At its heart, therefore, sustainable development comes right down to one all–important challenge: is it possible to conceptualise and then operationalise an alternative model of capitalism - one that allows for the sustainable management of all the different capital assets we rely on, so that the yield from those different assets sustains us now as well as in the future? And to do it in a way that lifts people’s spirits as to the real potential of humankind rather than assumes the worst?
The case for sustainable development must be reframed if that is to happen. It must be as much about new opportunities for responsible wealth creation as about outlawing irresponsible wealth creation. And it must draw on a core of ideas and values that speaks directly to people’s desire for a higher quality of life, emphasising enlightened self-interest and personal wellbeing of a different kind.
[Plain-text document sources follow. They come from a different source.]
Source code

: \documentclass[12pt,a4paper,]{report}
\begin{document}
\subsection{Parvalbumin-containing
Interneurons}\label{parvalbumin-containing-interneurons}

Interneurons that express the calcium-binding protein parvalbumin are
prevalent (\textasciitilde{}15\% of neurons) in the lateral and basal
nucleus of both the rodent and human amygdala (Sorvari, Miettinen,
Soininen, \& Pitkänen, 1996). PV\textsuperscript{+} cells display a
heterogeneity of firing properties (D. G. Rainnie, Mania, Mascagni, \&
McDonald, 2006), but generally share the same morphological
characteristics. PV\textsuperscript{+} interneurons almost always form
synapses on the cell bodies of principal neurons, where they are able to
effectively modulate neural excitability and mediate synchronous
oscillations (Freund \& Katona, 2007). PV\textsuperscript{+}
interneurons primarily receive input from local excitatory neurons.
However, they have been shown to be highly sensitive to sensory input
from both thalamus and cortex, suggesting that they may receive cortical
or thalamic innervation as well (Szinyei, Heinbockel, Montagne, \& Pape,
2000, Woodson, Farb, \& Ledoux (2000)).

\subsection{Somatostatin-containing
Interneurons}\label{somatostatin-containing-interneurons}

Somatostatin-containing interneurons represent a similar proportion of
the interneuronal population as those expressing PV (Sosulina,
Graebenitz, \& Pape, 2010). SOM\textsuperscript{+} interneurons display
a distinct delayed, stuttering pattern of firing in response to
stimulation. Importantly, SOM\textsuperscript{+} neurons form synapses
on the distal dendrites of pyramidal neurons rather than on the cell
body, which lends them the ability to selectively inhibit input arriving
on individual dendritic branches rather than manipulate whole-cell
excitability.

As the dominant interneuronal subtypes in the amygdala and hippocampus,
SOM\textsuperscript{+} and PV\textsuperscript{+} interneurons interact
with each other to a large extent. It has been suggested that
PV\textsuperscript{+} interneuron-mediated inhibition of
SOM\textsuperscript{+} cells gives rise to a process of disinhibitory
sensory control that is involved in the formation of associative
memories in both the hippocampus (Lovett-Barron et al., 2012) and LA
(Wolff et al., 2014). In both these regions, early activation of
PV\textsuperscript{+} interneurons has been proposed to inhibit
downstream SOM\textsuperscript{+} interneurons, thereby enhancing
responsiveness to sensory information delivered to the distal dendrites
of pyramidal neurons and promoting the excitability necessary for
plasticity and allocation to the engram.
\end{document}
It is only this combination (sustainable development seen as answering the unavoidable challenge of living within natural limits, providing unprecedented opportunities for responsible and innovative wealth creators, and offering people a more balanced and more rewarding way of life) which is likely to provide any serious political alternative to today’s economic and political orthodoxy. And there’s a strong argument that says that unless conventional environmentalism throws in its lot with this kind of progressive political agenda, it will continue to under-perform.
It’s in that context that Forum for the Future has spent a lot of time developing a new ‘framework’ to conceptualise an alternative model of capitalism. (Further details about the Five Capitals Framework, which we use to underpin much of the work that we do with our partners, can be found here.)
Looking at the mess that contemporary capitalism has made of the world today, it requires a real stretch of the imagination to think through, rigorously and systematically, what genuinely sustainable capitalism would really look like. But to me, it seems unarguable that the bipolar challenges of, on the one hand, the biophysical limits to growth and, on the other, of the terrible damage being done to the human spirit through the pursuit of unbridled materialism, will compel a profound transformation of contemporary capitalism – and sooner rather than later if we want to avoid dramatic social and economic disruption.
Hence the idea of “Capitalism as if the World Matters”: an evolved, intelligent and elegant form of capitalism that puts the Earth at its very centre and ensures that all people are its beneficiaries in recognition of our unavoidable interdependence.
From that perspective, it is only sustainable development that can provide both the intellectual foundations and the operational pragmatism upon which to base such a transformation. This is why sustainable development remains for me the only seriously “big idea” that can bear the weight of that challenge, and why the core values that underpin sustainable development – interdependence, empathy, equity, personal responsibility and intergenerational justice – are the only foundation upon which any viable vision of a better world can possibly be constructed.